Horses clomped by, and people rustled packages, and we were on our way home, hoping that there was plenty of hot water for us all to have long, quiet baths. In the absence of a television, we wait around the floor of the living room for our turn with the tub, talking about the quietness of this city in the winter—a deep breath or a long sigh—after a calendar just finishing a long string of holidays.
Magic, I have found, doesn’t come with the snow, it comes with people, discovering themselves when the world is crystallized and sparkling like new. We never like to say that some things are black and white, but in the end, I have yet to meet a single person who doesn’t at least hold a minute of awe when seeing an old town, surrounded by countryside and deep, complicated history, become light again with a fresh blanket of snow white.
Where to stay
Airbnb. Grab an Airbnb flat as they're the best option; we personally loved Stephen and his team on Praterstrasse. The flat was conveniently located, quiet, and just a 15 minutes walk from St. Stephen’s Cathedral. With sleeping for 4 and plenty of space for sleeping bags, air mattresses and more, this apartment had everything we needed. Full kitchen and bathroom, with a street view were other big perks. Go in the off-season for a great deal (we stayed for four nights for around $175 including cleaning and booking fees).
Where to eat
Teka. My crew mixed it up while we were in Vienna, trying traditional foods but also sticking to a couple of our favorites. After touring all over Vienna, we wandered into a four tabled corner Japanese restaurant that changed our lives. With tired, wary feet and voracious appetites, Teka was exactly what we needed. Curry coconut noodles, bento boxes and more, it's a tight squeeze with only 4 tables so you've got to be quick or lucky to grab a seat.
L.Heiner Wein. Next, definitely make a stop at L.Heiner Wein. Here the atmosphere was authentically old Austrian, the cakes were beautifully pink, and the coffee was delicious. Plan to spend a little time in here, the atmosphere is truly to die for.
What Not To Miss
Chocolates. While the Swiss and Belgians may have a bigger stake in the chocolate trade, we personally loved all the confectious treats we had while in Vienna, and if we went back, there would definitely be a lot more chocolate covered strawberry marzipan purchasing, and eating!

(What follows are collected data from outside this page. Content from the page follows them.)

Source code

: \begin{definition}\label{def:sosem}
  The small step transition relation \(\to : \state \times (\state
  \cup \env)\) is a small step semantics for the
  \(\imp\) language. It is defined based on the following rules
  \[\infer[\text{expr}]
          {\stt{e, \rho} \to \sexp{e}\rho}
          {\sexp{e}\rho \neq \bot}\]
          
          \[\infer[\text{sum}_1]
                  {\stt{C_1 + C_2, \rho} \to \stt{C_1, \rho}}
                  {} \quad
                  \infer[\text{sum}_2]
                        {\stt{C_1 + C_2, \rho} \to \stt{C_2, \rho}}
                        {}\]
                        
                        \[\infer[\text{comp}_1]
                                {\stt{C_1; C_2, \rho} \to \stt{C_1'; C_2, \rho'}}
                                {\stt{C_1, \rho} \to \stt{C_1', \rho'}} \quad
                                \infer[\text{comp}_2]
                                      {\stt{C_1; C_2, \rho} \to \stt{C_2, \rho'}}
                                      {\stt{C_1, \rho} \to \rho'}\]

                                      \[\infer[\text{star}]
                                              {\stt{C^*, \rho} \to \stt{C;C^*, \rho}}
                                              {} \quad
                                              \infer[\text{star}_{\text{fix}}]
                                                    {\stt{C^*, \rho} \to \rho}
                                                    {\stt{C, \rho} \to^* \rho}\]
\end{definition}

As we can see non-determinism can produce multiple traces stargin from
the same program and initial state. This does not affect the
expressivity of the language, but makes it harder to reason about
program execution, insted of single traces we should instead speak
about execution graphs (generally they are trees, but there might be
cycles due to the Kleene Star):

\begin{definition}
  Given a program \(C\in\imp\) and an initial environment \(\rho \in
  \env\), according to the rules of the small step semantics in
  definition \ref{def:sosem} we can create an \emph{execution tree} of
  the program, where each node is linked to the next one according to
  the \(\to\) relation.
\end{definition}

Stars. Also, and this is a personal favorite, there are cute little costume jewelry sets at the Schonbrunn Palace in honor of a real set that Empress Sisi loved to wear. These little star baubles are really elegant (despite their costume-y nature) and would make a great birthday present for someone special. I also personally loved the lace-edged and monogrammed handkerchiefs for sale all over the city--these were a definite purchase!
How to get around
Walk. There are trams and a subway system in Vienna that are great if you’re going pretty far out of the way (or have trouble walking long distances) but the best way to check out this great city is to do it a la pied. A taxi is great for getting from the train station (or airport) to your destination, but past that, I say tie up those laces and get to marching.